Returns a single AsyncValue that is success when all inputs are success. It works on both lists and objects.

The state of the resulting value is determined as followed:

• If all inputs are in success state, then the result is in success state. This include empty arrays/objects.
• If any input is in error state, then the result is in error state.
• Otherwise, the result is in pending state.

This function combines errors in a similar way as values. E.g. all([error("x"), pending()]) -> error(["x", null])

Examples

all([]) === success([])
all([success(1), success(2)]) === success([1,2])
all([success(1), pending()]) === pending()
all([success(1), error('x')]) === error([null, 'x'])
all([pending(), error('x')]) === error([null, 'x'])
all([error('x'), error('y')]) === error(['x', 'y'])

all({}) === success({})
all({ a: success(1), b: success(2)}) === success({a: 1, b: 2})
all({ a: success(1), b: pending()}) === pending()
all({ a: success(1), b: error('x')}) === error({a: null, b: 'x'})
all({ a: pending(), b: error('x')}) === error({a: null, b: 'x'})
all({ a: error('x'), b: error('y')}) === error({a: 'x', b: 'y'})

some([values])/some({ values })

some([AsyncValue<T1>, AsyncValue<T2>, ...]): AsyncValue<[T1?, T2?, ...]>
some({ a: AsyncValue<T1>, b: AsyncValue<T2>, ... }) : AsyncValue<{ a: T1?, b: T2?, ... }>

Returns a single AsyncValue that is success when any of the inputs is success. It works on both lists and objects.

The state of the resulting value is determined as followed:

• If any inputs is in success state, then the result is in success state.
• If all inputs are in error state, then the result is in error state. This includes empty arrays/objects.
• Otherwise, the result is in pending state.

Examples

some([]) === pending()
some([success(1), success(2)]) === success([1,2])
some([success(1), pending()]) === success([1, null])
some([success(1), error('x')]) === success([1, null])
some([pending(), error('x')]) === pending()
some([error('x'), error('y')]) === error('x', 'y')

some({}) === pending()
some({ a: success(1), b: success(2)}) === success({a: 1, b: 2})
some({ a: success(1), b: pending()}) === success({a: 1, b: null})
some({ a: success(1), b: error('x')}) === success({a: 1, b: null})
some({ a: pending(), b: error('x')}) === pending()
some({ a: error('x'), b: error('y')}) === error({a: 'x', b: 'y'})

value.flatMap()

AsyncValue<T>.flatmap<R>(mapper: (value: T) => AsyncValue<R>): AsyncValue<R>

value.map flatmaps a success value using the given mapping function. Pending and error values are returned unchanged.
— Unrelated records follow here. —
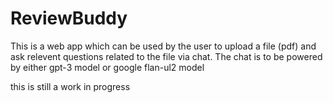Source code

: # ReviewBuddy

This is a web app which can be used by the user to upload a file (pdf) and ask relevent questions related to the file via chat.
The chat is to be powered by either gpt-3 model or google flan-ul2 model

this is still a work in progress
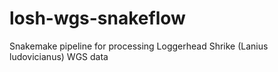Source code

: # losh-wgs-snakeflow
Snakemake pipeline for processing Loggerhead Shrike (Lanius ludovicianus) WGS data
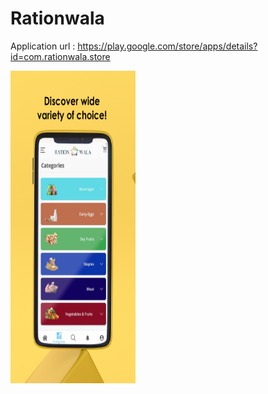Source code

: # Rationwala

Application url : https://play.google.com/store/apps/details?id=com.rationwala.store


<img src="1.png" width=200 height=500/>
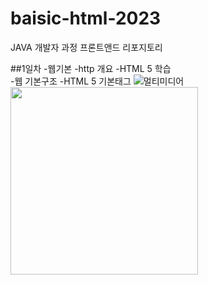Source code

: # baisic-html-2023
JAVA 개발자 과정 프론트앤드 리포지토리

##1일차
-웹기본
    -http 개요
-HTML 5 학습   
    -웹 기본구조
    -HTML 5 기본태그
![멀티미디어](https://raw.githubusercontent.com/seong-ju/basic-html-2023/main/DAY01/Image/day01.png)
<img src ="https://raw.githubusercontent.com/seong-ju/basic-html-2023/main/DAY01/Image/day01.png" width ="300">
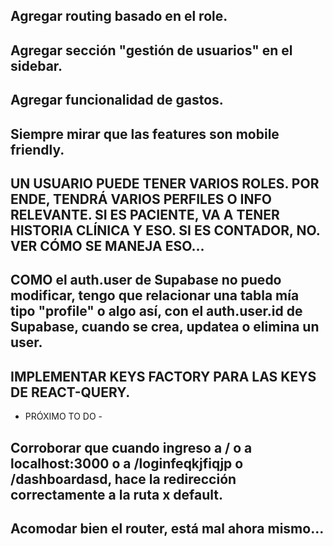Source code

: ## Agregar routing basado en el role.
## Agregar sección "gestión de usuarios" en el sidebar.
## Agregar funcionalidad de gastos.
## Siempre mirar que las features son mobile friendly.

## UN USUARIO PUEDE TENER VARIOS ROLES. POR ENDE, TENDRÁ VARIOS PERFILES O INFO RELEVANTE. SI ES PACIENTE, VA A TENER HISTORIA CLÍNICA Y ESO. SI ES CONTADOR, NO. VER CÓMO SE MANEJA ESO...

## COMO el auth.user de Supabase no puedo modificar, tengo que relacionar una tabla mía tipo "profile" o algo así, con el auth.user.id de Supabase, cuando se crea, updatea o elimina un user.

## IMPLEMENTAR KEYS FACTORY PARA LAS KEYS DE REACT-QUERY.





- PRÓXIMO TO DO -
## Corroborar que cuando ingreso a / o a localhost:3000 o a /loginfeqkjfiqjp o /dashboardasd, hace la redirección correctamente a la ruta x default.
## Acomodar bien el router, está mal ahora mismo...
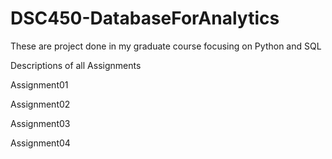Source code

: # DSC450-DatabaseForAnalytics
These are project done in my graduate course focusing on Python and SQL 

Descriptions of all Assignments 


Assignment01

Assignment02

Assignment03

Assignment04


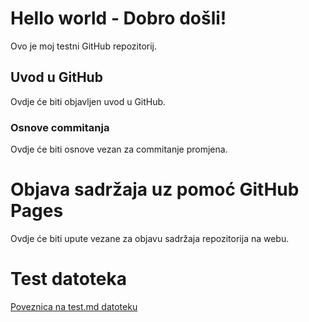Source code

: # Hello world - Dobro došli!
Ovo je moj testni GitHub repozitorij.

## Uvod u GitHub

Ovdje će biti objavljen uvod u GitHub.

### Osnove commitanja

Ovdje će biti osnove vezan za commitanje promjena.

# Objava sadržaja uz pomoć GitHub Pages

Ovdje će biti upute vezane za objavu sadržaja repozitorija na webu.

# Test datoteka

[Poveznica na test.md datoteku](test.md)
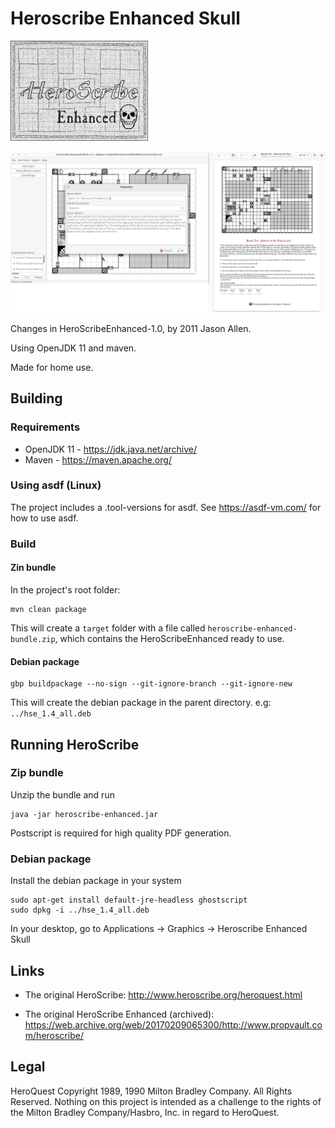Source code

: # Heroscribe Enhanced Skull

<img src="src/main/resources/Splash.jpg" width="220" height="160">

![Heroscribe Enhance UI and PDF export](screenshot.png)

Changes in HeroScribeEnhanced-1.0, by 2011 Jason Allen.

Using OpenJDK 11 and maven.

Made for home use.

## Building

### Requirements

- OpenJDK 11 - https://jdk.java.net/archive/
- Maven - https://maven.apache.org/

### Using asdf (Linux)

The project includes a .tool-versions for asdf.
See https://asdf-vm.com/ for how to use asdf.

### Build

#### Zin bundle
In the project's root folder:

    mvn clean package

This will create a `target` folder with a file called `heroscribe-enhanced-bundle.zip`, which contains the HeroScribeEnhanced ready to use.

#### Debian package

    gbp buildpackage --no-sign --git-ignore-branch --git-ignore-new

This will create the debian package in the parent directory. e.g: `../hse_1.4_all.deb`

## Running HeroScribe

### Zip bundle

Unzip the bundle and run

    java -jar heroscribe-enhanced.jar

Postscript is required for high quality PDF generation.

### Debian package

Install the debian package in your system

    sudo apt-get install default-jre-headless ghostscript
    sudo dpkg -i ../hse_1.4_all.deb

In your desktop, go to Applications -> Graphics -> Heroscribe Enhanced Skull

## Links

- The original HeroScribe: <http://www.heroscribe.org/heroquest.html>

- The original HeroScribe Enhanced (archived): <https://web.archive.org/web/20170209065300/http://www.propvault.com/heroscribe/>

## Legal

HeroQuest Copyright 1989, 1990 Milton Bradley Company. All Rights Reserved. Nothing on this project is intended as a challenge to the rights of the Milton Bradley Company/Hasbro, Inc. in regard to HeroQuest.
This is useful to combine multiple async values, or to chain them.

Examples

const mapToPending = val => pending();

success("hello world").map(mapToPending) === pending()
pending().map(mapToPending) === pending()
error(err).map(mapToPending) === error(err)

const fail = val => { throw new Error("oops"); }

success("hello world").map(fail) === error(new Error("oops"))
pending().map(stringlength) === pending()
error(err).map(stringlength) === error(err)

Chaining:

function getUser() : AsyncValue<User> { /* ... */ }
function getMessages(userId: number) : AsyncValue<Messages> { /* ... */ }

const asyncMessages = getUser()
  .flatMap(user => getMessages(user.id));

asyncMessages.resolve({
  loading: () => <h1>loading messages...</h1>,
  success: (messages) => <h1>You got { messages.length } new messages</h1>,
  error: () => <h1>Could not get your messages</h1>
});

value.map()

AsyncValue<T>.map<R>(mapper: (value: T) => R): R

value.map maps a success value using the given mapping function. Pending and error values are returned unchanged.

Examples

const stringlength = val => val.length;

success("hello world").map(stringlength) === success(11)
pending().map(stringlength) === pending()
error(err).map(stringlength) === error(err)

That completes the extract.